=== Records for processing ===

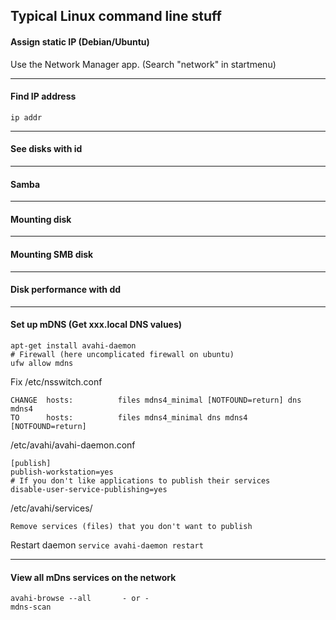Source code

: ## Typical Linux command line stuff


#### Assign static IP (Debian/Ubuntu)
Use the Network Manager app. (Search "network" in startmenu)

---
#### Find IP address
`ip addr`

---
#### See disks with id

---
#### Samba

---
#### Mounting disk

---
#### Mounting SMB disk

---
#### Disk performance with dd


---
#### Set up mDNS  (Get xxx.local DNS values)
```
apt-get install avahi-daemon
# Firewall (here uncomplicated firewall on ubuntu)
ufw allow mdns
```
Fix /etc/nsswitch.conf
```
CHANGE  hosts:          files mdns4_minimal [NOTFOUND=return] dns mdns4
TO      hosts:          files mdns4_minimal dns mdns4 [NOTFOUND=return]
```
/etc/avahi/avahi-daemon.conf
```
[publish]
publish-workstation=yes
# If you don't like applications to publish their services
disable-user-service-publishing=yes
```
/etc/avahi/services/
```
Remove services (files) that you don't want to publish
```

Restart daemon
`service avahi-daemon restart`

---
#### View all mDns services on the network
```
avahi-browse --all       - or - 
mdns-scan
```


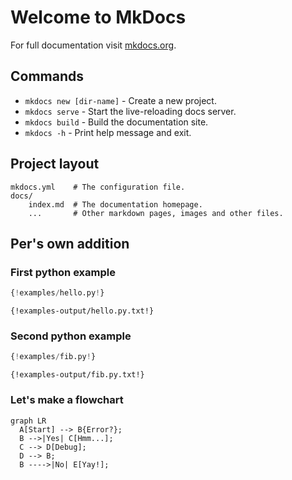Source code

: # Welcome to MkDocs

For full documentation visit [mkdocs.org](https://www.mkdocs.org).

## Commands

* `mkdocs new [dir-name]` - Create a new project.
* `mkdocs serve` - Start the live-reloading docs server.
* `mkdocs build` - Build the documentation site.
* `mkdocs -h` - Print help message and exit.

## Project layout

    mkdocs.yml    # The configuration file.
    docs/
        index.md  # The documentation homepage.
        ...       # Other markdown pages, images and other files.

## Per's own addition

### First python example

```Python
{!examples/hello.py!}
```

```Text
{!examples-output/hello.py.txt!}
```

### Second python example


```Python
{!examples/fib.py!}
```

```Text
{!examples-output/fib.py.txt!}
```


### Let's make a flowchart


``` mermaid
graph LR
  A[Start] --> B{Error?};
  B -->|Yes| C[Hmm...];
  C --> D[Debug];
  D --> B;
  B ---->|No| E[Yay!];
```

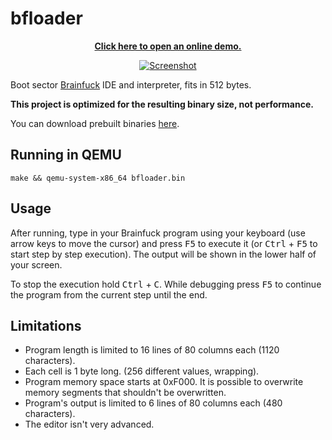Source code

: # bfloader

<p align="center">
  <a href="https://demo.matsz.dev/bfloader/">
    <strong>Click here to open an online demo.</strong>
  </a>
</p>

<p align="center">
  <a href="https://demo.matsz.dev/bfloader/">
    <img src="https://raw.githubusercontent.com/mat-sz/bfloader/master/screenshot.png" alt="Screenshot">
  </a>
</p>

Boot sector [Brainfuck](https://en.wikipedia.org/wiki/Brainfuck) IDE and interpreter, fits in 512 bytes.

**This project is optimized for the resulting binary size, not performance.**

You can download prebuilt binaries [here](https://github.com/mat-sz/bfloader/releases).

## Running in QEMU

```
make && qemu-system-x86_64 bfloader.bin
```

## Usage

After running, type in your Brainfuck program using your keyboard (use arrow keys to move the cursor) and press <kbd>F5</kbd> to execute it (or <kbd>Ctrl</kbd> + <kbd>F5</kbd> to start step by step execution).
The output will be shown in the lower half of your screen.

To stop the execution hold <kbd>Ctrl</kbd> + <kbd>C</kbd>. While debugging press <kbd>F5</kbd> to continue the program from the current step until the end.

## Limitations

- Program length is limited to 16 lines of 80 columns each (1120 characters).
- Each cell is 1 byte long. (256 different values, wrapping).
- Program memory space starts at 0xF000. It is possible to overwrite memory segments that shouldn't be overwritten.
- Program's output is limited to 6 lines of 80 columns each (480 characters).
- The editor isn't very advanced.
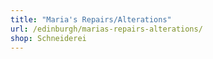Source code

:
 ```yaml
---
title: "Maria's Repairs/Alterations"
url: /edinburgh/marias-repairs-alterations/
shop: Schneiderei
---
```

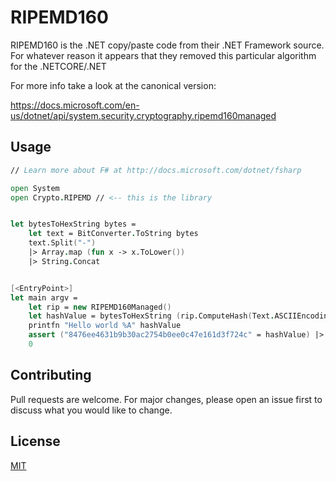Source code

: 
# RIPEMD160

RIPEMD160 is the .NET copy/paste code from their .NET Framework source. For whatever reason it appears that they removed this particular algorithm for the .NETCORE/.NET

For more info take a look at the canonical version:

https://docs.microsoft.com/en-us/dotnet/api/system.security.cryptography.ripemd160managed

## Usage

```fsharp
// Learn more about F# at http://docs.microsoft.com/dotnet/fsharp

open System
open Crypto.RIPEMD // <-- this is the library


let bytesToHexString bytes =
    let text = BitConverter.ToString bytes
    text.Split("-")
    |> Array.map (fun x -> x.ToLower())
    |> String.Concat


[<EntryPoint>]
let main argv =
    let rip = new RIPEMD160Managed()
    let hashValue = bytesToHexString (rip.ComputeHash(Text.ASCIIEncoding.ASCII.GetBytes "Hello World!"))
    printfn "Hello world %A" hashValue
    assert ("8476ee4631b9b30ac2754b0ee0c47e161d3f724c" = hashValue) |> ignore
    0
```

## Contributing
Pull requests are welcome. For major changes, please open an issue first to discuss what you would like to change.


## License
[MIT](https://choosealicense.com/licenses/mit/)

===

*Task requirements*
What you return should match the entries word for word, pictures aside.

*Answer*
Source code

: ## Typical Linux command line stuff


#### Assign static IP (Debian/Ubuntu)
Use the Network Manager app. (Search "network" in startmenu)

---
#### Find IP address
`ip addr`

---
#### See disks with id

---
#### Samba

---
#### Mounting disk

---
#### Mounting SMB disk

---
#### Disk performance with dd


---
#### Set up mDNS  (Get xxx.local DNS values)
```
apt-get install avahi-daemon
# Firewall (here uncomplicated firewall on ubuntu)
ufw allow mdns
```
Fix /etc/nsswitch.conf
```
CHANGE  hosts:          files mdns4_minimal [NOTFOUND=return] dns mdns4
TO      hosts:          files mdns4_minimal dns mdns4 [NOTFOUND=return]
```
/etc/avahi/avahi-daemon.conf
```
[publish]
publish-workstation=yes
# If you don't like applications to publish their services
disable-user-service-publishing=yes
```
/etc/avahi/services/
```
Remove services (files) that you don't want to publish
```

Restart daemon
`service avahi-daemon restart`

---
#### View all mDns services on the network
```
avahi-browse --all       - or - 
mdns-scan
```


Source code

: # Welcome to MkDocs

For full documentation visit [mkdocs.org](https://www.mkdocs.org).

## Commands

* `mkdocs new [dir-name]` - Create a new project.
* `mkdocs serve` - Start the live-reloading docs server.
* `mkdocs build` - Build the documentation site.
* `mkdocs -h` - Print help message and exit.

## Project layout

    mkdocs.yml    # The configuration file.
    docs/
        index.md  # The documentation homepage.
        ...       # Other markdown pages, images and other files.

## Per's own addition

### First python example

```Python
{!examples/hello.py!}
```

```Text
{!examples-output/hello.py.txt!}
```

### Second python example


```Python
{!examples/fib.py!}
```

```Text
{!examples-output/fib.py.txt!}
```


### Let's make a flowchart


``` mermaid
graph LR
  A[Start] --> B{Error?};
  B -->|Yes| C[Hmm...];
  C --> D[Debug];
  D --> B;
  B ---->|No| E[Yay!];
```

Source code

: # bfloader

<p align="center">
  <a href="https://demo.matsz.dev/bfloader/">
    <strong>Click here to open an online demo.</strong>
  </a>
</p>

<p align="center">
  <a href="https://demo.matsz.dev/bfloader/">
    <img src="https://raw.githubusercontent.com/mat-sz/bfloader/master/screenshot.png" alt="Screenshot">
  </a>
</p>

Boot sector [Brainfuck](https://en.wikipedia.org/wiki/Brainfuck) IDE and interpreter, fits in 512 bytes.

**This project is optimized for the resulting binary size, not performance.**

You can download prebuilt binaries [here](https://github.com/mat-sz/bfloader/releases).

## Running in QEMU

```
make && qemu-system-x86_64 bfloader.bin
```

## Usage

After running, type in your Brainfuck program using your keyboard (use arrow keys to move the cursor) and press <kbd>F5</kbd> to execute it (or <kbd>Ctrl</kbd> + <kbd>F5</kbd> to start step by step execution).
The output will be shown in the lower half of your screen.

To stop the execution hold <kbd>Ctrl</kbd> + <kbd>C</kbd>. While debugging press <kbd>F5</kbd> to continue the program from the current step until the end.

## Limitations

- Program length is limited to 16 lines of 80 columns each (1120 characters).
- Each cell is 1 byte long. (256 different values, wrapping).
- Program memory space starts at 0xF000. It is possible to overwrite memory segments that shouldn't be overwritten.
- Program's output is limited to 6 lines of 80 columns each (480 characters).
- The editor isn't very advanced.
Source code

:
 ```yaml
---
title: "Maria's Repairs/Alterations"
url: /edinburgh/marias-repairs-alterations/
shop: Schneiderei
---
```

Source code

: 
# RIPEMD160

RIPEMD160 is the .NET copy/paste code from their .NET Framework source. For whatever reason it appears that they removed this particular algorithm for the .NETCORE/.NET

For more info take a look at the canonical version:

https://docs.microsoft.com/en-us/dotnet/api/system.security.cryptography.ripemd160managed

## Usage

```fsharp
// Learn more about F# at http://docs.microsoft.com/dotnet/fsharp

open System
open Crypto.RIPEMD // <-- this is the library


let bytesToHexString bytes =
    let text = BitConverter.ToString bytes
    text.Split("-")
    |> Array.map (fun x -> x.ToLower())
    |> String.Concat


[<EntryPoint>]
let main argv =
    let rip = new RIPEMD160Managed()
    let hashValue = bytesToHexString (rip.ComputeHash(Text.ASCIIEncoding.ASCII.GetBytes "Hello World!"))
    printfn "Hello world %A" hashValue
    assert ("8476ee4631b9b30ac2754b0ee0c47e161d3f724c" = hashValue) |> ignore
    0
```

## Contributing
Pull requests are welcome. For major changes, please open an issue first to discuss what you would like to change.


## License
[MIT](https://choosealicense.com/licenses/mit/)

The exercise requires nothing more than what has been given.